■ Prompt
Nothing but the records, repeated word for word and free of pictures, belongs in the answer.

■ Supplied information
⟨

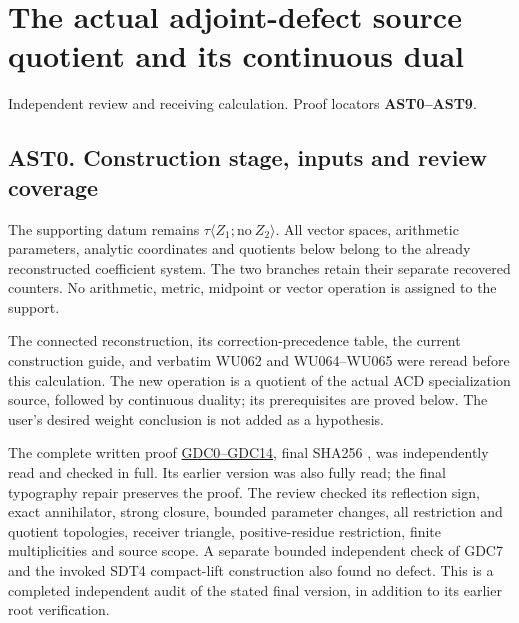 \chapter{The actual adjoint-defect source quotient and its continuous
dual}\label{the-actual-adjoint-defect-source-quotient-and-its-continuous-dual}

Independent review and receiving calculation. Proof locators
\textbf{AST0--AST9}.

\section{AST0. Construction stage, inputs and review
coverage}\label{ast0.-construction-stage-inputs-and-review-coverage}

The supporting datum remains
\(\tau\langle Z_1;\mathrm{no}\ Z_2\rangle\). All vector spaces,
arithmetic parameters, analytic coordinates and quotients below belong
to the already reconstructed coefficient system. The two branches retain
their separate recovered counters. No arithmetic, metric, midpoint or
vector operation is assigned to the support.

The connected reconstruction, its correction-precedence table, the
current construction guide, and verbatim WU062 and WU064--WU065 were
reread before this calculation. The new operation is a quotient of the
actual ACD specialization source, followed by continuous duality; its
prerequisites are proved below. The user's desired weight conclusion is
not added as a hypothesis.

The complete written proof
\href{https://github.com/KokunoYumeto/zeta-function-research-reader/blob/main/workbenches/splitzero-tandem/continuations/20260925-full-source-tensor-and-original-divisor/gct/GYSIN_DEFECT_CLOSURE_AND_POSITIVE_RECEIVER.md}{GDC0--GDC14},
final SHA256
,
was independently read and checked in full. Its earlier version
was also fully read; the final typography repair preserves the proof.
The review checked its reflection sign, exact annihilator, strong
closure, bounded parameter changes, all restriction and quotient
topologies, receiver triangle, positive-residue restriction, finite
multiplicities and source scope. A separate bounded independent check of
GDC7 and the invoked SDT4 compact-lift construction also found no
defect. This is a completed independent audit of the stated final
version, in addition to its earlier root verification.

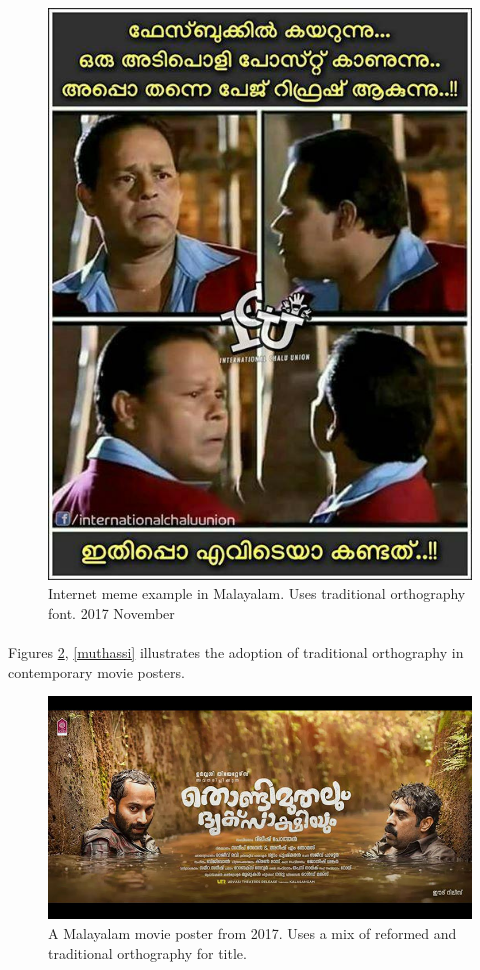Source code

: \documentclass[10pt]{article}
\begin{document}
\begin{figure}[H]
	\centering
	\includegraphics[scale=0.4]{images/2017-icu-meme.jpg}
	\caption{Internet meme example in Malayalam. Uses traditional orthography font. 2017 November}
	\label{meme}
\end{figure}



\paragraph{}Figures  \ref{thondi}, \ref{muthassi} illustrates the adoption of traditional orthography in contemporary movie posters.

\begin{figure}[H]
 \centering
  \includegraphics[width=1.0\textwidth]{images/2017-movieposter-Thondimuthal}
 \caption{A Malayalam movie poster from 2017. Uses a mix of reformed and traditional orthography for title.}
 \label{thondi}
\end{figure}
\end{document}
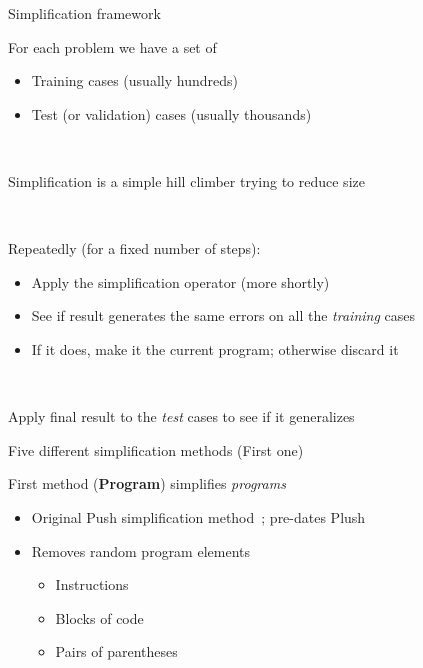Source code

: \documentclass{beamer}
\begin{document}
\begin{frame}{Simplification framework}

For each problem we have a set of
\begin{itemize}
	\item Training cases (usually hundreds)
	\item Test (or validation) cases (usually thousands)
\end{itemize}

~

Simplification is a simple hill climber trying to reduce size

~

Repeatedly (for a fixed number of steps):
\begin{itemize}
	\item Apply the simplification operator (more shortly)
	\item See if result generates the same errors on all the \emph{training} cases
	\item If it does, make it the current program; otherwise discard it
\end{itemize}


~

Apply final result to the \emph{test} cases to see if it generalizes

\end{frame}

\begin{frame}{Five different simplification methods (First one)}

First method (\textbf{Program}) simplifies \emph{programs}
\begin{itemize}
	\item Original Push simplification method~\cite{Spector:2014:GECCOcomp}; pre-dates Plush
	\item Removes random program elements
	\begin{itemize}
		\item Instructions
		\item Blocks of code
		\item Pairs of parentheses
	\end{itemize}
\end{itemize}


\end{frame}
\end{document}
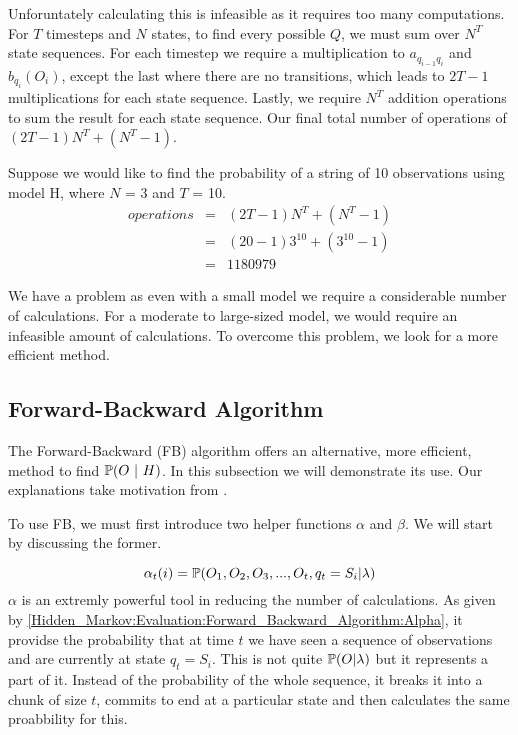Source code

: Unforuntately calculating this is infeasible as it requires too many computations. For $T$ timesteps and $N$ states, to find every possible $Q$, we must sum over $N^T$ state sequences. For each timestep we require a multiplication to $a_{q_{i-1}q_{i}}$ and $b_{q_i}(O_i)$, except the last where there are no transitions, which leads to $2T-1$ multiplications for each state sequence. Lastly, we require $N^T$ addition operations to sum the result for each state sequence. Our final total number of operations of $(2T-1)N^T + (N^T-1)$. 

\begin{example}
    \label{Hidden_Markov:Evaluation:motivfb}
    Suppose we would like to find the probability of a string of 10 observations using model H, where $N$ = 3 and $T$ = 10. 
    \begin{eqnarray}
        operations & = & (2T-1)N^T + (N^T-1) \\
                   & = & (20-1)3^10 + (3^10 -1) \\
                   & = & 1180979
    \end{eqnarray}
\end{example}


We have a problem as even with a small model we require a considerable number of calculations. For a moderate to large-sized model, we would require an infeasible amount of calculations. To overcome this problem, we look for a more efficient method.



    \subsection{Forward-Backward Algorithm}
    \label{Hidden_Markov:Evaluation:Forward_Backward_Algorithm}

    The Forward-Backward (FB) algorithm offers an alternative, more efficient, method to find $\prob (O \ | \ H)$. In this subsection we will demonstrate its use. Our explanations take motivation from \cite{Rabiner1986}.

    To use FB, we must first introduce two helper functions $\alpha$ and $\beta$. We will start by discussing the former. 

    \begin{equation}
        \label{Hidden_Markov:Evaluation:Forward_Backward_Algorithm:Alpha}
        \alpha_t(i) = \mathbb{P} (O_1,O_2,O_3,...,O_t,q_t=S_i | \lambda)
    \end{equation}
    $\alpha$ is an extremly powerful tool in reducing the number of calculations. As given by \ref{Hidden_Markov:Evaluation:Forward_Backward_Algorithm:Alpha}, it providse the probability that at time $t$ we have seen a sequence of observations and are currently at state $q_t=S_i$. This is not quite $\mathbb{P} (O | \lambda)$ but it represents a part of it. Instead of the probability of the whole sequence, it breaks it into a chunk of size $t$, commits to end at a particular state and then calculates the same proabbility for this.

⟩

■ Response
 \chapter{The actual adjoint-defect source quotient and its continuous
dual}\label{the-actual-adjoint-defect-source-quotient-and-its-continuous-dual}

Independent review and receiving calculation. Proof locators
\textbf{AST0--AST9}.

\section{AST0. Construction stage, inputs and review
coverage}\label{ast0.-construction-stage-inputs-and-review-coverage}

The supporting datum remains
\(\tau\langle Z_1;\mathrm{no}\ Z_2\rangle\). All vector spaces,
arithmetic parameters, analytic coordinates and quotients below belong
to the already reconstructed coefficient system. The two branches retain
their separate recovered counters. No arithmetic, metric, midpoint or
vector operation is assigned to the support.

The connected reconstruction, its correction-precedence table, the
current construction guide, and verbatim WU062 and WU064--WU065 were
reread before this calculation. The new operation is a quotient of the
actual ACD specialization source, followed by continuous duality; its
prerequisites are proved below. The user's desired weight conclusion is
not added as a hypothesis.

The complete written proof
\href{https://github.com/KokunoYumeto/zeta-function-research-reader/blob/main/workbenches/splitzero-tandem/continuations/20260925-full-source-tensor-and-original-divisor/gct/GYSIN_DEFECT_CLOSURE_AND_POSITIVE_RECEIVER.md}{GDC0--GDC14},
final SHA256
,
was independently read and checked in full. Its earlier version
was also fully read; the final typography repair preserves the proof.
The review checked its reflection sign, exact annihilator, strong
closure, bounded parameter changes, all restriction and quotient
topologies, receiver triangle, positive-residue restriction, finite
multiplicities and source scope. A separate bounded independent check of
GDC7 and the invoked SDT4 compact-lift construction also found no
defect. This is a completed independent audit of the stated final
version, in addition to its earlier root verification.

Source code

: \documentclass[10pt]{article}
\begin{document}
\begin{figure}[H]
	\centering
	\includegraphics[scale=0.4]{images/2017-icu-meme.jpg}
	\caption{Internet meme example in Malayalam. Uses traditional orthography font. 2017 November}
	\label{meme}
\end{figure}



\paragraph{}Figures  \ref{thondi}, \ref{muthassi} illustrates the adoption of traditional orthography in contemporary movie posters.

\begin{figure}[H]
 \centering
  \includegraphics[width=1.0\textwidth]{images/2017-movieposter-Thondimuthal}
 \caption{A Malayalam movie poster from 2017. Uses a mix of reformed and traditional orthography for title.}
 \label{thondi}
\end{figure}
\end{document}
Source code

: \documentclass{beamer}
\begin{document}
\begin{frame}{Simplification framework}

For each problem we have a set of
\begin{itemize}
	\item Training cases (usually hundreds)
	\item Test (or validation) cases (usually thousands)
\end{itemize}

~

Simplification is a simple hill climber trying to reduce size

~

Repeatedly (for a fixed number of steps):
\begin{itemize}
	\item Apply the simplification operator (more shortly)
	\item See if result generates the same errors on all the \emph{training} cases
	\item If it does, make it the current program; otherwise discard it
\end{itemize}


~

Apply final result to the \emph{test} cases to see if it generalizes

\end{frame}

\begin{frame}{Five different simplification methods (First one)}

First method (\textbf{Program}) simplifies \emph{programs}
\begin{itemize}
	\item Original Push simplification method~\cite{Spector:2014:GECCOcomp}; pre-dates Plush
	\item Removes random program elements
	\begin{itemize}
		\item Instructions
		\item Blocks of code
		\item Pairs of parentheses
	\end{itemize}
\end{itemize}


\end{frame}
\end{document}
Source code

: Unforuntately calculating this is infeasible as it requires too many computations. For $T$ timesteps and $N$ states, to find every possible $Q$, we must sum over $N^T$ state sequences. For each timestep we require a multiplication to $a_{q_{i-1}q_{i}}$ and $b_{q_i}(O_i)$, except the last where there are no transitions, which leads to $2T-1$ multiplications for each state sequence. Lastly, we require $N^T$ addition operations to sum the result for each state sequence. Our final total number of operations of $(2T-1)N^T + (N^T-1)$. 

\begin{example}
    \label{Hidden_Markov:Evaluation:motivfb}
    Suppose we would like to find the probability of a string of 10 observations using model H, where $N$ = 3 and $T$ = 10. 
    \begin{eqnarray}
        operations & = & (2T-1)N^T + (N^T-1) \\
                   & = & (20-1)3^10 + (3^10 -1) \\
                   & = & 1180979
    \end{eqnarray}
\end{example}


We have a problem as even with a small model we require a considerable number of calculations. For a moderate to large-sized model, we would require an infeasible amount of calculations. To overcome this problem, we look for a more efficient method.



    \subsection{Forward-Backward Algorithm}
    \label{Hidden_Markov:Evaluation:Forward_Backward_Algorithm}

    The Forward-Backward (FB) algorithm offers an alternative, more efficient, method to find $\prob (O \ | \ H)$. In this subsection we will demonstrate its use. Our explanations take motivation from \cite{Rabiner1986}.

    To use FB, we must first introduce two helper functions $\alpha$ and $\beta$. We will start by discussing the former. 

    \begin{equation}
        \label{Hidden_Markov:Evaluation:Forward_Backward_Algorithm:Alpha}
        \alpha_t(i) = \mathbb{P} (O_1,O_2,O_3,...,O_t,q_t=S_i | \lambda)
    \end{equation}
    $\alpha$ is an extremly powerful tool in reducing the number of calculations. As given by \ref{Hidden_Markov:Evaluation:Forward_Backward_Algorithm:Alpha}, it providse the probability that at time $t$ we have seen a sequence of observations and are currently at state $q_t=S_i$. This is not quite $\mathbb{P} (O | \lambda)$ but it represents a part of it. Instead of the probability of the whole sequence, it breaks it into a chunk of size $t$, commits to end at a particular state and then calculates the same proabbility for this.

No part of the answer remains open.